■ **Activity**
Copy every record verbatim. Leave the pictures out.

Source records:
________________________________________

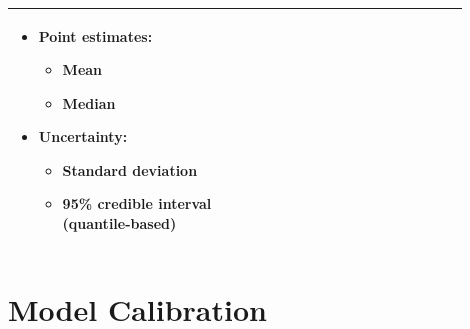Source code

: \documentclass{article}
\begin{document}
\begin{appendix}
{\begin{table}[H]
\begin{tabular}{| p{0.45\linewidth} | p{0.45\linewidth} |}
\begin{itemize}
				\item Point estimates: 
				\begin{itemize}
					\item Mean 
					\item Median
				\end{itemize}
				\item Uncertainty: 
				\begin{itemize}
					\item Standard deviation
					\item 95\% credible interval (quantile-based)
				\end{itemize}
			\end{itemize}\\
		\hline 
	\end{tabular}
\end{table}}



\newpage
\section{Model Calibration}
\label{sec::PPC1}


\begin{landscape}



\end{landscape}























\end{appendix}
\end{document}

________________________________________

■ **Exercise result**
Source code

: \documentclass{article}
\begin{document}
\begin{appendix}
{\begin{table}[H]
\begin{tabular}{| p{0.45\linewidth} | p{0.45\linewidth} |}
\begin{itemize}
				\item Point estimates: 
				\begin{itemize}
					\item Mean 
					\item Median
				\end{itemize}
				\item Uncertainty: 
				\begin{itemize}
					\item Standard deviation
					\item 95\% credible interval (quantile-based)
				\end{itemize}
			\end{itemize}\\
		\hline 
	\end{tabular}
\end{table}}



\newpage
\section{Model Calibration}
\label{sec::PPC1}


\begin{landscape}



\end{landscape}























\end{appendix}
\end{document}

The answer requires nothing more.